Prompt
Whenever a line of the listing contains "with", it counts; give the total number of such lines and nothing more.

==*==

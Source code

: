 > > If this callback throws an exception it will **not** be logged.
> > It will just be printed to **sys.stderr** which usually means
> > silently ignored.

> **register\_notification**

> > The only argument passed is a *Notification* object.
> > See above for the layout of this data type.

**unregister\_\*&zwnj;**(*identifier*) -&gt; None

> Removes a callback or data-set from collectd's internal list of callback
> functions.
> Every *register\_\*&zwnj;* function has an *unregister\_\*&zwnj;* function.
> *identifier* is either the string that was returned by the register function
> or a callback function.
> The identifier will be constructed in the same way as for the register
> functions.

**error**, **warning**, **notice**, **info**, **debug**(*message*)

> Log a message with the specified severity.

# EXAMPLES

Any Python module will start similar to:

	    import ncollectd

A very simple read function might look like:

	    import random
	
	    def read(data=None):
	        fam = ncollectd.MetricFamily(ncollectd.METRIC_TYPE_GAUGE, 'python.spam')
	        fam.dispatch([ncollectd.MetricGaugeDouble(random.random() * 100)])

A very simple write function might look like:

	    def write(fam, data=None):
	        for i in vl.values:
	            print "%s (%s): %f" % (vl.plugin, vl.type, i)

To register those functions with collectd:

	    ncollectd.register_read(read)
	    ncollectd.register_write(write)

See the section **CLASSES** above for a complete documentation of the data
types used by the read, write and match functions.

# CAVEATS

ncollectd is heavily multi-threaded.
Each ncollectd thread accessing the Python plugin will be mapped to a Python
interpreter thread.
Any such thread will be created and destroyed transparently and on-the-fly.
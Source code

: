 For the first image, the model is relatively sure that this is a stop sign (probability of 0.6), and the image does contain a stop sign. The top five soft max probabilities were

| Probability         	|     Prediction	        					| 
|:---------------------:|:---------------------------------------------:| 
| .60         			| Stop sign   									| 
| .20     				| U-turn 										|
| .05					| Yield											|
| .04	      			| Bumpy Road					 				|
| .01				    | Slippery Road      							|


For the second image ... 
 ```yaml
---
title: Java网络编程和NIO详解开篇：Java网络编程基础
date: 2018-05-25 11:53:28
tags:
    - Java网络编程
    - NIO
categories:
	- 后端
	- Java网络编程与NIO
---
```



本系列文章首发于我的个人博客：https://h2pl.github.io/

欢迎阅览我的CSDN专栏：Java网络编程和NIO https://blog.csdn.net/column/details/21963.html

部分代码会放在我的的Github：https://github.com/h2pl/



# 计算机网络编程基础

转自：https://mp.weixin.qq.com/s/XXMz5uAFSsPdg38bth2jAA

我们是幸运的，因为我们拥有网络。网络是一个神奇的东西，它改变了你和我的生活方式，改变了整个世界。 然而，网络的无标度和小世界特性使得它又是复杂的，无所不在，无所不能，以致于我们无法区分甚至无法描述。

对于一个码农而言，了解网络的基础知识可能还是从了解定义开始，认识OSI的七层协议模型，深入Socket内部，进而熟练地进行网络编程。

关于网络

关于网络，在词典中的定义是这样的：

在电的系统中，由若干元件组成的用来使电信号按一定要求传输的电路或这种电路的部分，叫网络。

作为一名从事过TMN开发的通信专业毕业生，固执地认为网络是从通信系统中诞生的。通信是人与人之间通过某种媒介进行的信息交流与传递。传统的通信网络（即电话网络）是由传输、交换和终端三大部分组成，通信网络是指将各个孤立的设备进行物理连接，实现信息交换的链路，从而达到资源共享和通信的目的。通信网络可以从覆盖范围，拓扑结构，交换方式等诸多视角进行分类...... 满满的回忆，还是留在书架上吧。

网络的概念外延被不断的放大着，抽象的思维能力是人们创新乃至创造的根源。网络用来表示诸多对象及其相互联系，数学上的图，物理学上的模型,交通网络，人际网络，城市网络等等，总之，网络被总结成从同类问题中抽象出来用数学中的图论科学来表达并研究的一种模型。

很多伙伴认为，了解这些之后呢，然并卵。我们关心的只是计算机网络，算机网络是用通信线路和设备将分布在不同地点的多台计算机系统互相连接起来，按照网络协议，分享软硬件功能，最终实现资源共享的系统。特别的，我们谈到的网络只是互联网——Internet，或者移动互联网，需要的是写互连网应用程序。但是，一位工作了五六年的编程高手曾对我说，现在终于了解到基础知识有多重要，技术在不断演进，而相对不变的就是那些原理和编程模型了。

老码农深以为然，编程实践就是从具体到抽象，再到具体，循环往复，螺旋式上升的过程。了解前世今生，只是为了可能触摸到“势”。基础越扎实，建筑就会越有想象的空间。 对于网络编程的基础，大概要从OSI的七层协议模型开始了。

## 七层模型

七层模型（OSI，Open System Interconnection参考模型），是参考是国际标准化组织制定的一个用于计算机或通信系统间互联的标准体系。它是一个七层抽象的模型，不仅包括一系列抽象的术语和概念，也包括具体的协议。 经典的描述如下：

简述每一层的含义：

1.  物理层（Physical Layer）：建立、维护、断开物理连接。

==*==

Result of this task
2